Journalist Mitch Perry speaks with KPFA during usual banter about the impact of hurricane Irma in Tampa, Florida. Afterwards, Salima Hamirani converses with a Rohingya human rights activist about the violent military crackdown in Burma targeting the Rohingya and the resulting refugee crisis. Jeanne Marie Hallacy, American director of the documentary film about the Rakhine state in Burma, Sittwe, expands upon the details of the crisis.
At the top of the second hour we begin a three part investigation into the conversation around Antifa. Aaron Sankin, a Reveal reporter, highlights the strategic efforts of the Alt-Right to leverage Antifa in an effort to make the Alt-Right appear reasonable. Laura Rosenberger, a fellow at the German Marshall Fund, points out instances of coordinated amplification networks on Twitter intended to promote Alt-Right viewpoints and disseminate disinformation. An extended version of this discussion is available on the second episode of our new podcast, UpFront Tech.
Then, we feature a debate between Chris Hedges, Pulitzer Prize-winning journalist and author, and Michael McBride, pastor and anti-incarceration activist, debate whether the tactics deployed by Antifa are viable.
- Mitch Perry, a reporter with Extensive Enterprises since November of 2014. Previously, he served as five years as the political editor of the alternative newsweekly Creative Loafing.
- Jeanne Marie Hallacy, documentary filmmaker of several films on Burma and longtime Burma specialist
- Aaron Sankin is a reporter for Reveal covering online privacy and cybersecurity with a focus on low socioeconomic-status communities. Before joining Reveal, he was a founding editor of The Huffington Post’s San Francisco vertical and a senior staff writer on The Daily Dot’s politics team.
- Laura Rosenberger is director of the Alliance for Securing Democracy and a senior fellow at The German Marshall Fund of the United States. Before she joined GMF, she was foreign policy advisor for Hillary for America.

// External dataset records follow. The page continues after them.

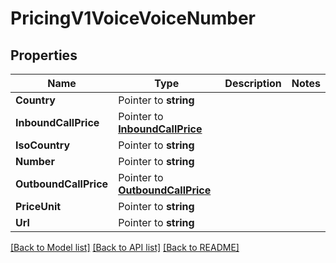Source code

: # PricingV1VoiceVoiceNumber

## Properties

Name | Type | Description | Notes
------------ | ------------- | ------------- | -------------
**Country** | Pointer to **string** |  |
**InboundCallPrice** | Pointer to [**InboundCallPrice**](inbound_call_price.md) |  |
**IsoCountry** | Pointer to **string** |  |
**Number** | Pointer to **string** |  |
**OutboundCallPrice** | Pointer to [**OutboundCallPrice**](outbound_call_price.md) |  |
**PriceUnit** | Pointer to **string** |  |
**Url** | Pointer to **string** |  |

[[Back to Model list]](../README.md#documentation-for-models) [[Back to API list]](../README.md#documentation-for-api-endpoints) [[Back to README]](../README.md)



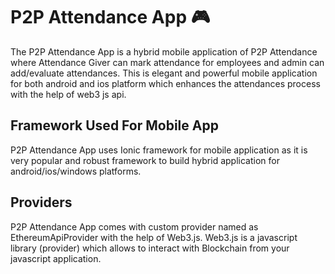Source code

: # P2P Attendance App 🎮

The P2P Attendance App is a hybrid mobile application of P2P Attendance where Attendance Giver can mark attendance for employees and admin can add/evaluate attendances.
This is elegant and powerful mobile application for both android and ios platform which enhances the attendances process with the help of web3 js api.

## Framework Used For Mobile App 
P2P Attendance App uses Ionic framework for mobile application as it is very popular and robust framework to build hybrid application for android/ios/windows platforms.

## Providers
P2P Attendance App comes with custom provider named as EthereumApiProvider  with the help of Web3.js.
Web3.js is a javascript library (provider) which allows to interact with Blockchain from your javascript application.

- Chris Hedges, journalist, social critic, and best-selling author. He was previously a foreign correspondent with the New York Times and part of the team that won the 2002 Pulitzer Prize for coverage of global terrorism.
- Michael McBride, pastor of the Way Christian Center in Berkeley and National Director of the LIVE FREE Campaign with the PICO National Network, a campaign led by faith congregations that addresses gun violence and mass incarceration of young people of color.